= Beginning of Section =

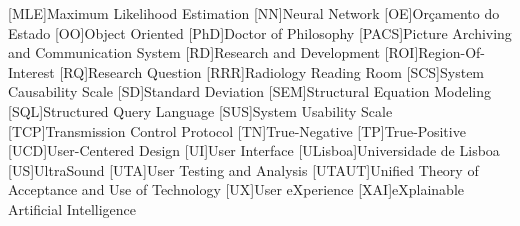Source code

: \begin{acronym}[H.264/SVC]
[MLE]{Maximum Likelihood Estimation}
[NN]{Neural Network}
[OE]{Or\c{c}amento do Estado}
[OO]{Object Oriented}
[PhD]{Doctor of Philosophy}
[PACS]{Picture Archiving and Communication System}
[RD]{Research and Development}
[ROI]{Region-Of-Interest}
[RQ]{Research Question}
[RRR]{Radiology Reading Room}
[SCS]{System Causability Scale}
[SD]{Standard Deviation}
[SEM]{Structural Equation Modeling}
[SQL]{Structured Query Language}
[SUS]{System Usability Scale}
[TCP]{Transmission Control Protocol}
[TN]{True-Negative}
[TP]{True-Positive}
[UCD]{User-Centered Design}
[UI]{User Interface}
[ULisboa]{Universidade de Lisboa}
[US]{UltraSound}
[UTA]{User Testing and Analysis}
[UTAUT]{Unified Theory of Acceptance and Use of Technology}
[UX]{User eXperience}
[XAI]{eXplainable Artificial Intelligence}
\end{acronym}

= End of Section =

Exercise description:
Nothing but the lines from the one that contains "Theory of Acceptance" through the end of the data above should appear, each reproduced exactly.

Exercise solution:
[UTAUT]{Unified Theory of Acceptance and Use of Technology}
[UX]{User eXperience}
[XAI]{eXplainable Artificial Intelligence}
\end{acronym}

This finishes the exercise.